- Problem description: Starting at the first line of the data below, repeat each line word for word up to and including the line with "## Descripción".

[Data shown Boundary: Start]

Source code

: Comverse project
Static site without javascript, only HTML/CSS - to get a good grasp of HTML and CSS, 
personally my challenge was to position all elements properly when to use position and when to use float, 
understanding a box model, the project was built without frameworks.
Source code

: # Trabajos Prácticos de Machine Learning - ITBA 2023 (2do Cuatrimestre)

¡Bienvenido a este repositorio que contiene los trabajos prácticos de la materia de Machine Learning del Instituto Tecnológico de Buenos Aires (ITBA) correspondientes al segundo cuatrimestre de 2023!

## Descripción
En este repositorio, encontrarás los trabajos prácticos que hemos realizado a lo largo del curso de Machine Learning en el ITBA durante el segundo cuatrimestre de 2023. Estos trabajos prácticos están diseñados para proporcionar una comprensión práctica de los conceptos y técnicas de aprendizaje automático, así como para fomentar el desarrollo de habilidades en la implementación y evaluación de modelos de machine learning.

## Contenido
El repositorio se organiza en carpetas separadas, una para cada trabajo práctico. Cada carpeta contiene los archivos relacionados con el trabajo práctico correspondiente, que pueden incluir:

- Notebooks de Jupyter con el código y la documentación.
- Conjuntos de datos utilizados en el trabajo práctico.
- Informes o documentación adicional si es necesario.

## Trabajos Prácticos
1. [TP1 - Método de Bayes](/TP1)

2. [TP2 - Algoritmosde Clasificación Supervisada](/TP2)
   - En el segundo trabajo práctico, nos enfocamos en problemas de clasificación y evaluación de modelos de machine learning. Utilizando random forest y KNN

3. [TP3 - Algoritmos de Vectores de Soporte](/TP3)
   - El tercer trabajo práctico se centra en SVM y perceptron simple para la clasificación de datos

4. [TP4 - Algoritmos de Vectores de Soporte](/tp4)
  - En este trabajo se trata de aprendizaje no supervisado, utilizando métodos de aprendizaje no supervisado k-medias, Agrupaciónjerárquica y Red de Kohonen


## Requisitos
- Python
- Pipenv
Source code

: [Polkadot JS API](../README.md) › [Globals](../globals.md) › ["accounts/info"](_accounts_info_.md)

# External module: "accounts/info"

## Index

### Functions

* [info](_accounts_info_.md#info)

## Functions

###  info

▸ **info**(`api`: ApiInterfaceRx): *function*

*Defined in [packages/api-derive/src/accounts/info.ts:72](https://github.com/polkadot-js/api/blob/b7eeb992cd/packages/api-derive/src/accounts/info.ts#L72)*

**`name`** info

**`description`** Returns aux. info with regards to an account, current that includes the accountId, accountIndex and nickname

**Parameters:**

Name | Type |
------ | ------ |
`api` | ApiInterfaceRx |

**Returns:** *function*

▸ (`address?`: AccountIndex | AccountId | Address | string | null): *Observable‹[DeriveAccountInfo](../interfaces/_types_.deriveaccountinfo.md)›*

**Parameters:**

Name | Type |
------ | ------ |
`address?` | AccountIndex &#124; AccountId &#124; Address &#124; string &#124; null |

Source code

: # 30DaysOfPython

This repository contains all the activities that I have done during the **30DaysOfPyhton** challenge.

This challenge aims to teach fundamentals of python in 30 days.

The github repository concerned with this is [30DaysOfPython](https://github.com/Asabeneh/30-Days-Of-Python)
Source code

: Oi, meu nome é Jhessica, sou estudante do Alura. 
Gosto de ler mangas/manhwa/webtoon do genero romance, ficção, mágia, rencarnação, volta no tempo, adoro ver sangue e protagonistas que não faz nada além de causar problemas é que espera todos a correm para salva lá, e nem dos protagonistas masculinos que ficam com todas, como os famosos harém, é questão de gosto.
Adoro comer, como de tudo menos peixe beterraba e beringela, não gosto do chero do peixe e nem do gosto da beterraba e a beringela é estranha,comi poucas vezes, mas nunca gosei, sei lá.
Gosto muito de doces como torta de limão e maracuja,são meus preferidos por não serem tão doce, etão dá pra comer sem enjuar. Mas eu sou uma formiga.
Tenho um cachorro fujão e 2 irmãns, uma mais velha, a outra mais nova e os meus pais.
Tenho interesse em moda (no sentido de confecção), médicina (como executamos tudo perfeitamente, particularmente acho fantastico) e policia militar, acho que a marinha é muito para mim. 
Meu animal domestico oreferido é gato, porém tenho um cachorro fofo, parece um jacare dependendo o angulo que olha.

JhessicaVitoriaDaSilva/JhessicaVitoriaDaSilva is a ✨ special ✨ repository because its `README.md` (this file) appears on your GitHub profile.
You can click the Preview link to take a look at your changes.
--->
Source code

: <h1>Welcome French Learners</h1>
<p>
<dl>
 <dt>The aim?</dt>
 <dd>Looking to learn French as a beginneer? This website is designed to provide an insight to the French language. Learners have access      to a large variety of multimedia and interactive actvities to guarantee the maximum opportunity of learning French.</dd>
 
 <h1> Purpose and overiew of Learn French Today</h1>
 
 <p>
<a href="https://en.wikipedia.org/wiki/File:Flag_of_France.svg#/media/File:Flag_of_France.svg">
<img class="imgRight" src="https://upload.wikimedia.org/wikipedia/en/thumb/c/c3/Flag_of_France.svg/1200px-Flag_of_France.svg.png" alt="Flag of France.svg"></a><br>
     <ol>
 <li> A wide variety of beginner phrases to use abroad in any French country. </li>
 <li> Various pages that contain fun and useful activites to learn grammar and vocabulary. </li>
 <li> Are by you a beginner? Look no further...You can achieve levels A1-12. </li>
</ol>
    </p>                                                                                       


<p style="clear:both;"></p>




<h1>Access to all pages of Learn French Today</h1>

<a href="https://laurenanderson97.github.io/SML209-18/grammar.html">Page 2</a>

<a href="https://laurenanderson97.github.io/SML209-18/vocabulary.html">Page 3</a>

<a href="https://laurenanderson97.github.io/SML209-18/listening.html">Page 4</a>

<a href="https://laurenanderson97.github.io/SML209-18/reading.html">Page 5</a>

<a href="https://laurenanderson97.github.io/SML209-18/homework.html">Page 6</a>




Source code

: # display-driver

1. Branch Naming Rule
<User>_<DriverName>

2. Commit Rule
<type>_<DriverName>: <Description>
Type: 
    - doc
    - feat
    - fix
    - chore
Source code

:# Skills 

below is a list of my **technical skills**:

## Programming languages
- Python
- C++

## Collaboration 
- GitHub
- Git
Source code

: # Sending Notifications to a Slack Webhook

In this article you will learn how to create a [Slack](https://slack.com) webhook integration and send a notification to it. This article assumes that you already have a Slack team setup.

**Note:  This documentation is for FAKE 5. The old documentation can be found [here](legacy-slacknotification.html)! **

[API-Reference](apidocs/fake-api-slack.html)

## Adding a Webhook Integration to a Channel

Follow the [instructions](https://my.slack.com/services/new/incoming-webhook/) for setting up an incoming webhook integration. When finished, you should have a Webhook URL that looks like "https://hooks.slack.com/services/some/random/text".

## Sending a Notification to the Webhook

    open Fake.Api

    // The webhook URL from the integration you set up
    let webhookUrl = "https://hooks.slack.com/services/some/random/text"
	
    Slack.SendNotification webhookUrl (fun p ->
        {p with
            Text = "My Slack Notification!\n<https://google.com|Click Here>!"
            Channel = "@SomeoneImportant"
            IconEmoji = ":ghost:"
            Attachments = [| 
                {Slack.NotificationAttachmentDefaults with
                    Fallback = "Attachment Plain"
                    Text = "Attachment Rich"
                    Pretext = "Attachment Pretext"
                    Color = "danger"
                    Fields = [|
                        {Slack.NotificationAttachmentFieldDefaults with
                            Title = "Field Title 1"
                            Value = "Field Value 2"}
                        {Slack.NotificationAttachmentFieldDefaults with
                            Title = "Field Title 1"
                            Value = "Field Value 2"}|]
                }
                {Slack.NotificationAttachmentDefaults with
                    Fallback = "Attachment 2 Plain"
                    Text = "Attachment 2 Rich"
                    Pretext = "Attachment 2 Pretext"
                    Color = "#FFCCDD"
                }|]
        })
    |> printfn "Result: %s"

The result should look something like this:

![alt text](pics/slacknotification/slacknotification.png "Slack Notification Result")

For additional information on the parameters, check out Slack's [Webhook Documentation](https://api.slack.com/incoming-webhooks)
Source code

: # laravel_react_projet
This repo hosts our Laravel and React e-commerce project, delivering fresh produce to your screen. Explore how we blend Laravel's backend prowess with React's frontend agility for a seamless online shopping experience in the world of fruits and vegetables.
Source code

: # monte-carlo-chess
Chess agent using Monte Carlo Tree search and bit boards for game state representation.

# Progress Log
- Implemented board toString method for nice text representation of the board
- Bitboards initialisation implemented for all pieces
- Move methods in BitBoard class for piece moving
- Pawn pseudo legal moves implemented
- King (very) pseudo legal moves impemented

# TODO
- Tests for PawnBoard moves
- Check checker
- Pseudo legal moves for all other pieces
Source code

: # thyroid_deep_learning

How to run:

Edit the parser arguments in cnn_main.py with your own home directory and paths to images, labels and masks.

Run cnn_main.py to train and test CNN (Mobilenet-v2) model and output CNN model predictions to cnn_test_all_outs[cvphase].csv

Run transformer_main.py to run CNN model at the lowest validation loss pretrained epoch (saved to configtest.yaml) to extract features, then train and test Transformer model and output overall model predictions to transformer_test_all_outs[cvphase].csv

[Data shown Boundary: End]

- Answer below:
Source code

: Comverse project
Static site without javascript, only HTML/CSS - to get a good grasp of HTML and CSS, 
personally my challenge was to position all elements properly when to use position and when to use float, 
understanding a box model, the project was built without frameworks.
Source code

: # Trabajos Prácticos de Machine Learning - ITBA 2023 (2do Cuatrimestre)

¡Bienvenido a este repositorio que contiene los trabajos prácticos de la materia de Machine Learning del Instituto Tecnológico de Buenos Aires (ITBA) correspondientes al segundo cuatrimestre de 2023!

## Descripción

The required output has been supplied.